(DATASET CONTENT Opens)
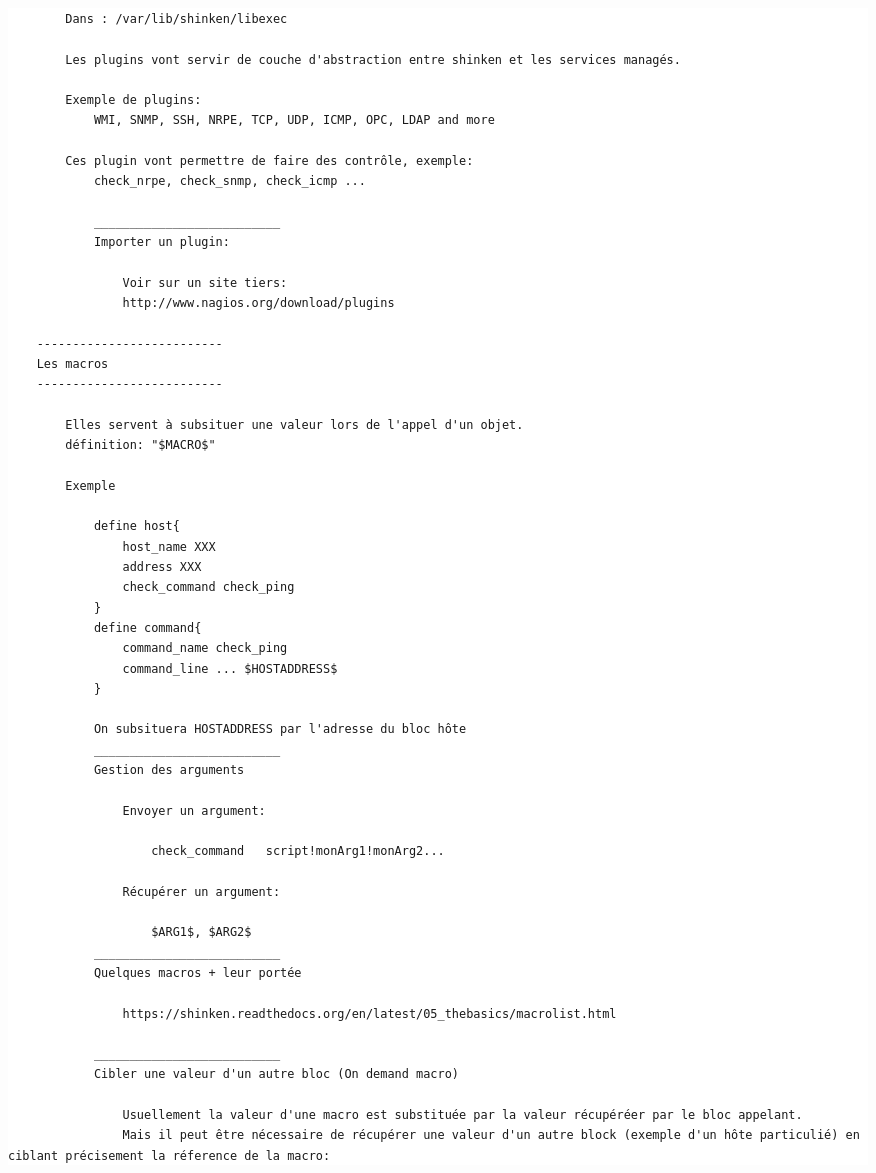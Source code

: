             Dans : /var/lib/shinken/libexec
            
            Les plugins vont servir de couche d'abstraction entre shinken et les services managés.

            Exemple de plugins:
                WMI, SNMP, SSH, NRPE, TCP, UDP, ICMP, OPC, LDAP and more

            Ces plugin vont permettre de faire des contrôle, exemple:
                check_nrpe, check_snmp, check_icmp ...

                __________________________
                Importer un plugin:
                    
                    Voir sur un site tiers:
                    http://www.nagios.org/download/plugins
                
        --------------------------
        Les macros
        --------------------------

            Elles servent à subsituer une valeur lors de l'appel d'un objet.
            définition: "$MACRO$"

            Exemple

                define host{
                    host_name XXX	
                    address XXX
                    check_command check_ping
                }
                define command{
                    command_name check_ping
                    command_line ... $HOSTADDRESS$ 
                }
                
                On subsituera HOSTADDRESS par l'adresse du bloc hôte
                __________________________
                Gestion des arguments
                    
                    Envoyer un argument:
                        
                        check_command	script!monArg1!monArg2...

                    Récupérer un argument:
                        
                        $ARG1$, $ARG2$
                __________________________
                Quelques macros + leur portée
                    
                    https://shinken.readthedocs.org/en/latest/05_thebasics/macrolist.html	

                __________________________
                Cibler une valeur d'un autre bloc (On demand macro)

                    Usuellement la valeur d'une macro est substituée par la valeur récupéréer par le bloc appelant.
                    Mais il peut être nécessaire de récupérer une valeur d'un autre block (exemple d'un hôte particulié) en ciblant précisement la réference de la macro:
(DATASET CONTENT Closes)
(DATASET CONTENT Opens)
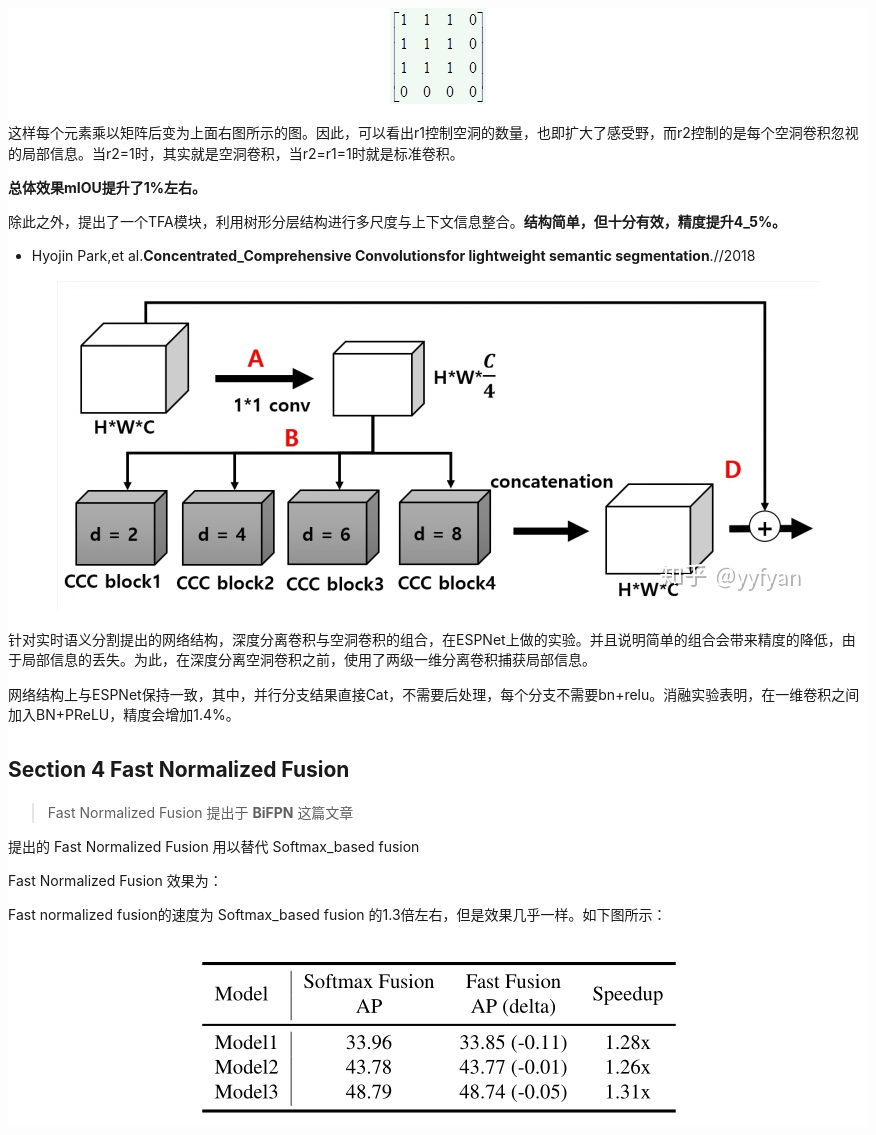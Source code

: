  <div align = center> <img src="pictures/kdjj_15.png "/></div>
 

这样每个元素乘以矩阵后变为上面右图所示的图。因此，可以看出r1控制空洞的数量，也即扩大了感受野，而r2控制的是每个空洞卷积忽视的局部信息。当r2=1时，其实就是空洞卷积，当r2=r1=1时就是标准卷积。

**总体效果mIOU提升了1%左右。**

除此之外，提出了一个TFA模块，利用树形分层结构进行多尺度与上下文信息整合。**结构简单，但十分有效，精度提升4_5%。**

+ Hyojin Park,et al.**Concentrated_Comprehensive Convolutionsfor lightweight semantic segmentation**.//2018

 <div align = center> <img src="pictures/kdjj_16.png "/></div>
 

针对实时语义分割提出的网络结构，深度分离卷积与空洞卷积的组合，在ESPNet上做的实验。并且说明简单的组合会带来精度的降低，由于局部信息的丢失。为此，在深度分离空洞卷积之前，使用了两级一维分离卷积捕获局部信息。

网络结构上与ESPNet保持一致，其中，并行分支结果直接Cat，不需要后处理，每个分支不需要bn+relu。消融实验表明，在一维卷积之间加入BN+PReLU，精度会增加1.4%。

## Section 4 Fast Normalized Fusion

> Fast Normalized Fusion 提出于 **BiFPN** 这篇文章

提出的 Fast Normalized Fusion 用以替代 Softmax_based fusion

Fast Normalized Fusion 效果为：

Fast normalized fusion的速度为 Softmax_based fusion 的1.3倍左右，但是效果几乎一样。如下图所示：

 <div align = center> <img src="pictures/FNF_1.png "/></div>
(DATASET CONTENT Closes)
(DATASET CONTENT Opens)
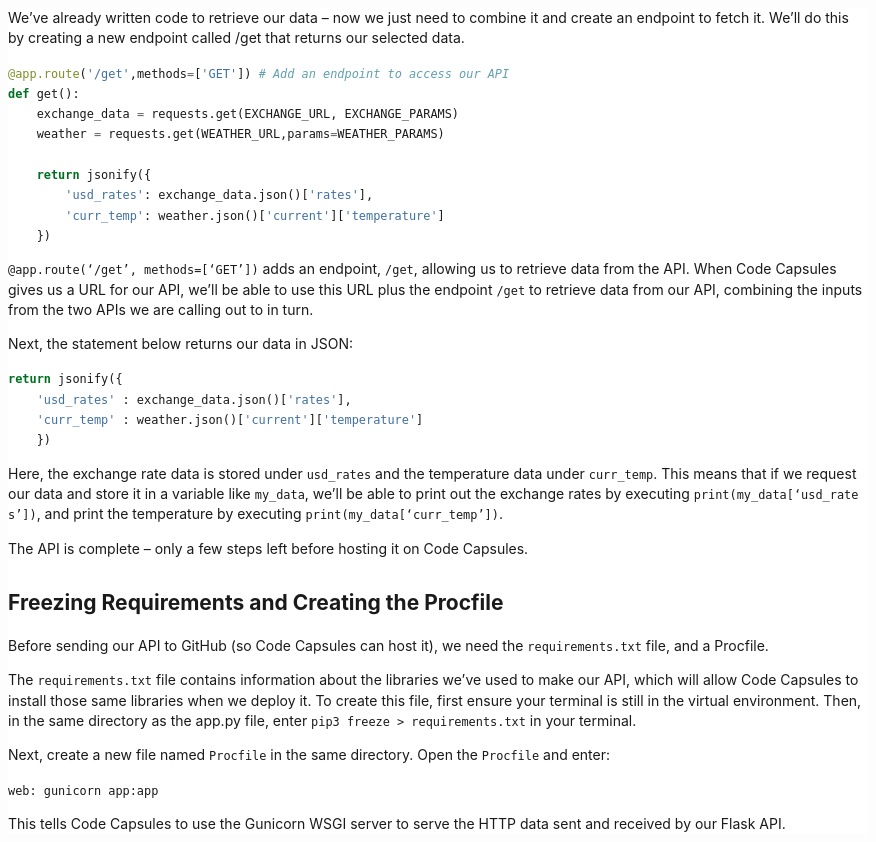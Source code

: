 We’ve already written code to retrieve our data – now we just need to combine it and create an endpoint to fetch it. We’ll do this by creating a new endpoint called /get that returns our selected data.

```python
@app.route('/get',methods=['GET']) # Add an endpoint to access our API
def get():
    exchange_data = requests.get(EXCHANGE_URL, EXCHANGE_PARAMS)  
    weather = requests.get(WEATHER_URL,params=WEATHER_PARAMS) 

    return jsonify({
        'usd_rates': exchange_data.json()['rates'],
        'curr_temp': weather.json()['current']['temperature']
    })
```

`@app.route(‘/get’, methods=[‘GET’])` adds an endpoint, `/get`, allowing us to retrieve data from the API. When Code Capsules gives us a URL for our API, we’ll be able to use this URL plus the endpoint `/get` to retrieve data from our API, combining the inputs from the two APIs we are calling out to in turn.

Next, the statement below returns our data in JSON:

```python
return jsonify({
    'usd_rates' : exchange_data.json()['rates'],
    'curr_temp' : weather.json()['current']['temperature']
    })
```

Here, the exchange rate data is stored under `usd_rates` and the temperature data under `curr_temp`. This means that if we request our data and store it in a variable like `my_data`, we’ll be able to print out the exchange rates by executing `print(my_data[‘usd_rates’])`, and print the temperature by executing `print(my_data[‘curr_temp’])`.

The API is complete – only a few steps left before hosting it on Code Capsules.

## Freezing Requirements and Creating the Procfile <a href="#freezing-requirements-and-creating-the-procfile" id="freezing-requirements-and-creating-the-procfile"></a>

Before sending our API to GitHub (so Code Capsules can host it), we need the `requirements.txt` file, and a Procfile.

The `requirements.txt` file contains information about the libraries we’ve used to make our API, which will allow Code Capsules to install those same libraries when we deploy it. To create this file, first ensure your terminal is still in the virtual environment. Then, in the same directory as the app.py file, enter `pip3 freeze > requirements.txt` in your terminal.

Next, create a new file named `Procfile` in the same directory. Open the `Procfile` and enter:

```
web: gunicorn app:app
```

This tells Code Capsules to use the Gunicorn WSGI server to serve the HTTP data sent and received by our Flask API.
(DATASET CONTENT Closes)
Search the entries above for the string "plugins". Copy each line in which it appears.

            Les plugins vont servir de couche d'abstraction entre shinken et les services managés.
            Exemple de plugins:
                    http://www.nagios.org/download/plugins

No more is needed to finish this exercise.